Smart Infrastructure now expects revenue growth on a comparable basis of between 9% and 12% (previously 8% and 11%) and an earnings margin in the range of 13.5% to 14.5% (previously 13% to 14%) in fiscal year 2023.
Mobility
In the Mobility division, a series of major orders ensured a good order intake. These include a EUR 0.9 billion order for a turnkey metro system in Australia and orders for locomotives worth a total of around EUR 300 million in Europe. Compared to the same period of the previous year (Q1/2022), however, it is down; the Group emphasized, however, that the first quarter of 2022 recorded the highest order intake ever achieved in a single quarter.
Sales revenue increased in most businesses, led by double-digit percentage growth in the rail infrastructure business. Both earnings and profitability continue to be impacted by delivery delays for sourced materials and components as well as less favorable business mix. According to Siemens, these effects were largely offset by positive effects primarily from the sale of previously written-off inventories.

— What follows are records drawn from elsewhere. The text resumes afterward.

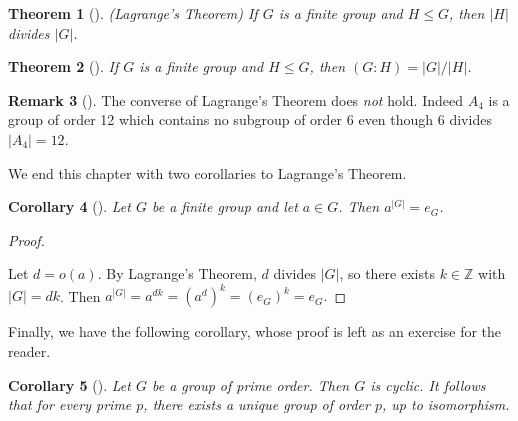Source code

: \documentclass[10pt,]{book}
\theoremstyle{plain}
\newtheorem{theorem}{Theorem}[section]
\newtheorem{corollary}[theorem]{Corollary}
\theoremstyle{definition}
\theoremstyle{definition}
\newtheorem{remark}[theorem]{Remark}
\theoremstyle{definition}
\theoremstyle{definition}
\numberwithin{equation}{section}
\def\Z{\mathbb{Z}}
\begin{document}
\begin{theorem}[{}]\label{theorem-47}
\emph{(Lagrange's Theorem)} If \(G\) is a finite group and \(H\leq G\), then \(|H|\) divides \(|G|\).%
\end{theorem}
\begin{theorem}[{}]\label{indexfin}
If \(G\) is a finite group and \(H\leq G\), then \((G:H)=|G|/|H|\).%
\end{theorem}
\begin{remark}[]\label{remark-38}
The converse of Lagrange's Theorem does \emph{not} hold. Indeed \(A_4\) is a group of order 12 which contains no subgroup of order \(6\) even though \(6\) divides \(|A_4|=12\).%
\end{remark}
We end this chapter with two corollaries to Lagrange's Theorem.%
\begin{corollary}[{}]\label{corollary-6}
Let \(G\) be a finite group and let \(a\in G\). Then \(a^{|G|}=e_G\).%
\end{corollary}
\begin{proof}\hypertarget{proof-40}{}
Let \(d=o(a)\). By Lagrange's Theorem, \(d\) divides \(|G|\), so there exists \(k\in \Z\) with \(|G|=dk\). Then \(a^{|G|}=a^{dk}=(a^d)^k=(e_G)^k=e_G.\)%
\end{proof}
Finally, we have the following corollary, whose proof is left as an exercise for the reader.%
\begin{corollary}[{}]\label{pcyc}
Let \(G\) be a group of prime order. Then \(G\) is cyclic. It follows that for every prime \(p\), there exists a unique group of order \(p\), up to isomorphism.%
\end{corollary}
\typeout{************************************************}
\typeout{************************************************}
\end{document}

Mobility still intends to achieve revenue growth on a comparable basis of between 6% and 9% and an earnings margin of between 8% and 10% in fiscal year 2023.
Healthineers
Siemens Healthineers is feeling the effects of the sharp decline in coronavirus antigen rapid tests in the Diagnostics business compared to the same period of the previous year as well as lower sales from tests for routine examinations in China before the end of the lockdowns there late in the quarter. This was offset by a significant increase in sales revenue in the Imaging business. Despite the higher earnings contributions from the Imaging and Varian businesses, the division recorded an overall decline in earnings and profitability. As already mentioned, this decline is primarily due to lower sales in the Diagnostics business, which also recorded charges in connection with its transformation program, as well as cost increases, particularly in procurement and logistics.
Portfolio Companies
In the Portfolio Companies segment, Siemens reported growth in order intake. This was led by the airport logistics business of Siemens Logistics, which recorded a higher volume of major orders compared to Q1/2022. Large Drive Applications made the strongest contribution to the broad increase in revenue. The sale of Siemens Logistics' mail and parcel handling business at the beginning of the fourth quarter of 2022 held back growth in order intake and revenue by portfolio effects of 16 and 18 percentage points respectively.
Portfolio Companies recorded a gain of €140 million from the successful sale of the Commercial Vehicles business, which was completed in November 2022.